[Opening Material provided section]

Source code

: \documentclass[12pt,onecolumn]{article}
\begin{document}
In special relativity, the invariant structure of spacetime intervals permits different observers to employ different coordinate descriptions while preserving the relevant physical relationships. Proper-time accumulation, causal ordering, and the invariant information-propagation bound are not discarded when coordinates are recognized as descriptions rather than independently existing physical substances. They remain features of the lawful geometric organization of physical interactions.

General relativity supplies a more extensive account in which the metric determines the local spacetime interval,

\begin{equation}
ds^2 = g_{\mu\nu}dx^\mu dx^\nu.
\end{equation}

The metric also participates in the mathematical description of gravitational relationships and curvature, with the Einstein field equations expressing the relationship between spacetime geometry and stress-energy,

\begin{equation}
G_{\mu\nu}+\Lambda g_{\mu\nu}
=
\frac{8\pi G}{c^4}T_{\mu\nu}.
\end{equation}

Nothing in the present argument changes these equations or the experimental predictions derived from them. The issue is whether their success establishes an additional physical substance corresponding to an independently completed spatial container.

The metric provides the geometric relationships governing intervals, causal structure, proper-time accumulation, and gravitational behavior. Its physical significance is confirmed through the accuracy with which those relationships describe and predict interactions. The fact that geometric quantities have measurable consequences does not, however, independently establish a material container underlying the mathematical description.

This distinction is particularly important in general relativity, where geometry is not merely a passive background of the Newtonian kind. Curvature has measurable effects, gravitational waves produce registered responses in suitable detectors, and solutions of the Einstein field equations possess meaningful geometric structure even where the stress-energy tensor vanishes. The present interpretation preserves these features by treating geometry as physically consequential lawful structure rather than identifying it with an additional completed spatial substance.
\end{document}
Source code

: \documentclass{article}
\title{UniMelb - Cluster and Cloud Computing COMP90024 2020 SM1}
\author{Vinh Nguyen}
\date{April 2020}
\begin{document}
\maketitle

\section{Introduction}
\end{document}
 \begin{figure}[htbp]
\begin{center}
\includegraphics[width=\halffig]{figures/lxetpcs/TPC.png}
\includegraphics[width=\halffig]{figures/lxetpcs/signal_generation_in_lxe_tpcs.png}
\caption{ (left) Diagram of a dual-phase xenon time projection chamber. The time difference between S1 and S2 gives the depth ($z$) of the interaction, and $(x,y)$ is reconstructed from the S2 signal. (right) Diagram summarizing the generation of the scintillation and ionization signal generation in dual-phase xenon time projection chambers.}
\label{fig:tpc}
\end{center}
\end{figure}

[Closing Material provided section]

▸ Assigned task: Every line in the records that holds the word "figures" should be copied into the answer.

▸ Task output:
\includegraphics[width=\halffig]{figures/lxetpcs/TPC.png}
\includegraphics[width=\halffig]{figures/lxetpcs/signal_generation_in_lxe_tpcs.png}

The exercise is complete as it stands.